When Virginia Tech’s Travon McMillian scored on a 6-yard run with 12 minutes, 3 seconds remaining, the Hokies’ comeback was complete with time to spare. Virginia Tech got its final points on a 1-yard run by quarterback Jerod Evans. The score was set up by Allen’s third interception of the half, this one by Hokies defensive back Terrell Edmunds.
Arkansas started to build its substantial first-half lead after Evans obliged by fumbling on the game’s first play from scrimmage. The Razorbacks turned that into a 38-yard field goal by Cole Hedlund. Arkansas tacked on two touchdowns in the first quarter on a 1-yard run by Allen and a 28-yard pass from Allen to Cheyenne O’Grady.
Cole threw his second touchdown pass of the game with 10:05 left in the second quarter when he hit Keon Hatcher from 12 yards out.
Three who mattered
Allen: Arkansas’ quarterback was sharp and in control in the first half, completing 13 of 16 passes for 215 yards and two touchdowns.
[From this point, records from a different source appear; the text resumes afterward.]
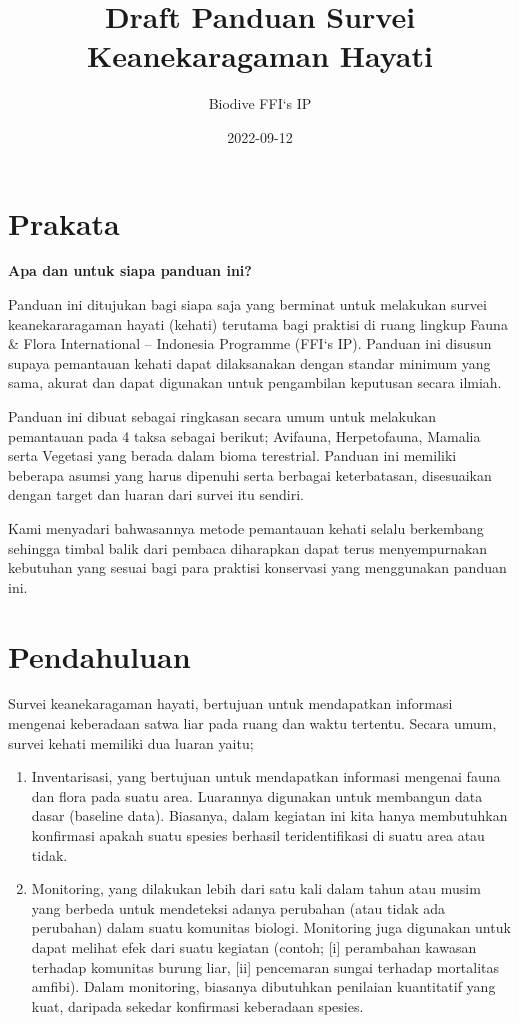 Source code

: \documentclass[
]{book}
\title{Draft Panduan Survei Keanekaragaman Hayati}
\author{Biodive FFI`s IP}
\date{2022-09-12}
\begin{document}
\maketitle

{
\setcounter{tocdepth}{1}
\tableofcontents
}
\hypertarget{prakata}{%
\chapter*{Prakata}\label{prakata}}

\textbf{Apa dan untuk siapa panduan ini?}

Panduan ini ditujukan bagi siapa saja yang berminat untuk melakukan survei keanekararagaman hayati (kehati) terutama bagi praktisi di ruang lingkup Fauna \& Flora International -- Indonesia Programme (FFI`s IP). Panduan ini disusun supaya pemantauan kehati dapat dilaksanakan dengan standar minimum yang sama, akurat dan dapat digunakan untuk pengambilan keputusan secara ilmiah.

Panduan ini dibuat sebagai ringkasan secara umum untuk melakukan pemantauan pada 4 taksa sebagai berikut; Avifauna, Herpetofauna, Mamalia serta Vegetasi yang berada dalam bioma terestrial. Panduan ini memiliki beberapa asumsi yang harus dipenuhi serta berbagai keterbatasan, disesuaikan dengan target dan luaran dari survei itu sendiri.

Kami menyadari bahwasannya metode pemantauan kehati selalu berkembang sehingga timbal balik dari pembaca diharapkan dapat terus menyempurnakan kebutuhan yang sesuai bagi para praktisi konservasi yang menggunakan panduan ini.

\hypertarget{pendahuluan}{%
\chapter*{Pendahuluan}\label{pendahuluan}}

Survei keanekaragaman hayati, bertujuan untuk mendapatkan informasi mengenai keberadaan satwa liar pada ruang dan waktu tertentu. Secara umum, survei kehati memiliki dua luaran yaitu;

\begin{enumerate}
\def\labelenumi{(\arabic{enumi})}
\item
  Inventarisasi, yang bertujuan untuk mendapatkan informasi mengenai fauna dan flora pada suatu area. Luarannya digunakan untuk membangun data dasar (baseline data). Biasanya, dalam kegiatan ini kita hanya membutuhkan konfirmasi apakah suatu spesies berhasil teridentifikasi di suatu area atau tidak.
\item
  Monitoring, yang dilakukan lebih dari satu kali dalam tahun atau musim yang berbeda untuk mendeteksi adanya perubahan (atau tidak ada perubahan) dalam suatu komunitas biologi. Monitoring juga digunakan untuk dapat melihat efek dari suatu kegiatan (contoh; {[}i{]} perambahan kawasan terhadap komunitas burung liar, {[}ii{]} pencemaran sungai terhadap mortalitas amfibi). Dalam monitoring, biasanya dibutuhkan penilaian kuantitatif yang kuat, daripada sekedar konfirmasi keberadaan spesies.
\end{enumerate}
\end{document}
He turned around and threw three interceptions in the third quarter, however.
Evans: Virginia Tech’s do-everything quarterback threw for 243 yards and two touchdowns, and rushed for 87 yards and scored twice.
Cam Phillips: Hokies receiver caught six passes for 115 yards and was named the game’s most valuable player.
▪ The first half could not have gone any worse for Virginia Tech. The Hokies had two turnovers – including a fumble on the first play from scrimmage – and Evans was sacked on fourth down to end another possession. That all contributed to Arkansas’ 17-0 lead after one quarter.
▪ Arkansas probably got away with one in the second quarter when a defensive back collided with a Hokies receiver and no pass interference was called. That no-call received a smattering of boos from the Virginia Tech faithful.
▪ The final indignity of the first half for Virginia Tech came when junior kicker Joey Slye missed a 47-yard field goal attempt as time ran out. Slye entered the game needing six field goals to break the school record of 68.
▪ Tackle of the game came in the third quarter from Virginia Tech defensive back Chuck Clark, who submarined Arkansas running back Devwah Whaley, causing him to do a complete flip in midair.
▪ Attendance was 46,902, a figure bowl organizers were happy with. It appeared at least 40,000 were dressed in Virginia Tech’s burnt orange and Chicago maroon colors.
▪ Arkansas’ 90-yard touchdown drive in the first quarter was the longest scoring drive allowed by Virginia Tech this season.
▪ Virginia Tech also faced a huge deficit in the ACC championship game against Clemson, but couldn’t complete the comeback. The Tigers led 35-14 in the third quarter before a Hokies rally fell short in a 42-35 Clemson victory.
They said it
“Our kids have phenomenal character, work ethic and toughness. “Playing well was important today. We didn’t do it in the first half.” – Virginia Tech coach Justin Fuente.
“This is how our season went: hard, smart and tough.” – Virginia Tech receiver Cam Phillips, the game’s MVP.
“I’ve never seen anything turn the tide so quickly, in all three phases of the game. It’s all on my shoulders, 100 percent my responsibility.” – Arkansas coach Bret Bielema.
“It’s not all right to accept this.” -- Bielema.